The Flanking at Uhud
At the Battle of Uhud (625 CE), Khalid ibn al-Walid commanded the Meccan right cavalry. When the Muslim archers abandoned their position to gather spoils — believing the battle won — Khalid led his cavalry around the hill, hit the Muslim archers from behind, and turned a Muslim victory into disaster. The Prophet was wounded; Hamza was killed; many companions fell.
This was Khalid’s genius: reading the field, exploiting a gap instantaneously, executing the maneuver without orders. He was fighting for Quraysh then.
The Conversion and the Title
In 629 CE, Khalid converted alongside Amr ibn al-As and Uthman ibn Talha. When he came to the Prophet, the Prophet received him with joy: “Praise be to Allah who has guided you; I knew that if you had any intelligence, Islam would not pass you by.” Then: “You are the Sword of Allah (Sayf Allah), O Khalid.”
The Prophet then appointed him to command immediately — within a short time he was leading armies.
The Ridda Wars and the Iraq-Syria Campaigns
Under Abu Bakr’s caliphate (632-634 CE), Arabia fractured when tribes refused to pay zakat after the Prophet’s death or followed false prophets. Khalid commanded the forces that subdued the apostasy — including the controversial killing of Malik ibn Nuwayra (whose wife Khalid later married on the same day, drawing bitter criticism from Umar).
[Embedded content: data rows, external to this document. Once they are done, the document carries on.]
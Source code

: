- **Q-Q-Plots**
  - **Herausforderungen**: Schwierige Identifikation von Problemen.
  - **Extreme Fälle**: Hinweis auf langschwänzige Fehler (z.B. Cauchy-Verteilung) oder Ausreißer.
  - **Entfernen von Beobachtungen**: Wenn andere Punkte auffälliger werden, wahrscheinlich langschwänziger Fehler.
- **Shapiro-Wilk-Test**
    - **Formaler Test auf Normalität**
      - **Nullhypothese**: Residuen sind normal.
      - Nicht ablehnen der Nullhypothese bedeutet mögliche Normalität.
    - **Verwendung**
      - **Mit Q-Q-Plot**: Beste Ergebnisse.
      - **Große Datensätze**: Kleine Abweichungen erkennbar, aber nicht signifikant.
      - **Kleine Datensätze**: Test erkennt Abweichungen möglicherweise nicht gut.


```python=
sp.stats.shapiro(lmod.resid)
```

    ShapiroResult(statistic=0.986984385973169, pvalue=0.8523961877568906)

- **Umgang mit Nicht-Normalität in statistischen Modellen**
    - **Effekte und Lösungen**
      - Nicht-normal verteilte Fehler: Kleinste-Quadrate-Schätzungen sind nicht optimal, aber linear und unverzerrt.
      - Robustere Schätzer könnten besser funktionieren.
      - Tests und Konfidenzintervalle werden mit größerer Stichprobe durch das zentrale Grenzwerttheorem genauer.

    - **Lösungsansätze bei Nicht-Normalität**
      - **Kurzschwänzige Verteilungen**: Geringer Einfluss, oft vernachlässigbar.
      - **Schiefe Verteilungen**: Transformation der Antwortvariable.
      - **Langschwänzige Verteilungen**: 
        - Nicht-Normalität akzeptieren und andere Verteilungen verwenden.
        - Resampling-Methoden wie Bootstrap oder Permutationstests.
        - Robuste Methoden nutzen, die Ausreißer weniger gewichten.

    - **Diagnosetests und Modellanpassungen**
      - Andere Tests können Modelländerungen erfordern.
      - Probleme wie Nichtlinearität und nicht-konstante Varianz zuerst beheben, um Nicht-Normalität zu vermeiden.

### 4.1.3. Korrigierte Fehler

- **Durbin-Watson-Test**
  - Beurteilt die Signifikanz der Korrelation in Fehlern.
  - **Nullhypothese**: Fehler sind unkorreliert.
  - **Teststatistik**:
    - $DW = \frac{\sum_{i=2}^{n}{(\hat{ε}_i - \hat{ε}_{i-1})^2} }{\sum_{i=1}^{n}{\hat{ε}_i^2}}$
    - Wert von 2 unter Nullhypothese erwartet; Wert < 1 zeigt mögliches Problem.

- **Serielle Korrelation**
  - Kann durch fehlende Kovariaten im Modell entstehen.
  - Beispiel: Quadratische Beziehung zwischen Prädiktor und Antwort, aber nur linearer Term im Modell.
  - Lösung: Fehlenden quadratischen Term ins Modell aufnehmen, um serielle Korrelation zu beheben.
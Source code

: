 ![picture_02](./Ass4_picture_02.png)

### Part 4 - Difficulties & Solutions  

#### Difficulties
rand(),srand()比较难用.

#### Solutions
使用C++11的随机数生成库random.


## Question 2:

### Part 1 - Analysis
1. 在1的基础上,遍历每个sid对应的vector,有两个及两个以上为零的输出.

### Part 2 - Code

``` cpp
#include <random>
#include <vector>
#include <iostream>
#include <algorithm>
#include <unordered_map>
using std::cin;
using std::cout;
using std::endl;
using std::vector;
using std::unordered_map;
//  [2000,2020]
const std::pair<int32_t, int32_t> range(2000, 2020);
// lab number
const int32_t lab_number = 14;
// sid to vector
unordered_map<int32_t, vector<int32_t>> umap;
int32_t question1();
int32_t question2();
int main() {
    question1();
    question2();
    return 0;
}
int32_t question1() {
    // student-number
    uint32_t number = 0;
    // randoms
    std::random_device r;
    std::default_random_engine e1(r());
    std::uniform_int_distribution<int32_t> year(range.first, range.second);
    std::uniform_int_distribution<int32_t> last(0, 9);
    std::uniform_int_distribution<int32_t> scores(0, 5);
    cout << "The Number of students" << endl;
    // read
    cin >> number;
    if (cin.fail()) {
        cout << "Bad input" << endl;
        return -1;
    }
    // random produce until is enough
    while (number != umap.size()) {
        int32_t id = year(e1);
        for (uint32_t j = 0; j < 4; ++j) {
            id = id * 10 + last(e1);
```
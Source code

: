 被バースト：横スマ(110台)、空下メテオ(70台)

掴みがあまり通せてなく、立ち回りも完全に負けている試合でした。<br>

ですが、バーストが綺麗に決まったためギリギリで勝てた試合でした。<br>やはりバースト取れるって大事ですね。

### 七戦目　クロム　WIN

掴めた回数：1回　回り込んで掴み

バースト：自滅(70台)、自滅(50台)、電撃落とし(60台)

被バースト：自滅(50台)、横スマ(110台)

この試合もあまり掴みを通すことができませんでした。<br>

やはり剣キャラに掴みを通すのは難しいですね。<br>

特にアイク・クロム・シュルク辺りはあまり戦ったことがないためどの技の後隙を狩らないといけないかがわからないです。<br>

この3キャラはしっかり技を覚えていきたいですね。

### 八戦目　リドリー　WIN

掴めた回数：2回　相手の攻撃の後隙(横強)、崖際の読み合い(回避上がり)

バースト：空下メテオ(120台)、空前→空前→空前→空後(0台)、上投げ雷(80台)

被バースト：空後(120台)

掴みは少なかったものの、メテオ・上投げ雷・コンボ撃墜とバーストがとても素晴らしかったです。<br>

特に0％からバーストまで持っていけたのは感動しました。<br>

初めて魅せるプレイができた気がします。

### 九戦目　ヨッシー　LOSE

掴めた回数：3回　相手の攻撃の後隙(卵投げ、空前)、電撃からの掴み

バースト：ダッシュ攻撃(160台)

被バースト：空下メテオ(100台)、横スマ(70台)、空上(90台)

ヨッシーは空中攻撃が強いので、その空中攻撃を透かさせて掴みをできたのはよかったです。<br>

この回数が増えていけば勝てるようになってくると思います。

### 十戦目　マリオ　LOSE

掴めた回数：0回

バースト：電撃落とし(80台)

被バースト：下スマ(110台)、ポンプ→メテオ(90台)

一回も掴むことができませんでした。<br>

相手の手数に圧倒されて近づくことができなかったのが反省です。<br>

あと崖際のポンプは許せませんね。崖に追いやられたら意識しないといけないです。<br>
Then Iraq and Syria: his speed of march from Iraq to Syria to reinforce the Muslim forces there was achieved in an extraordinary 18-day crossing through the Syrian desert, arriving when his forces were needed — an operation later studied for its audacity.
The Removal and Death
Caliph Umar dismissed Khalid from supreme command and replaced him with Abu Ubayda — citing concerns about excessive praise of Khalid by the troops that might shift loyalty from Allah to a man, and accountability questions around the Malik ibn Nuwayra affair. Khalid served under Abu Ubayda faithfully without complaint until his death of natural causes in Homs in 642 CE.
He reportedly died saying: “I have fought in so many battles and there is no spot on my body but has a wound from a sword or arrow. And yet here I am dying in my bed like an old camel. May the eyes of cowards never close in sleep.”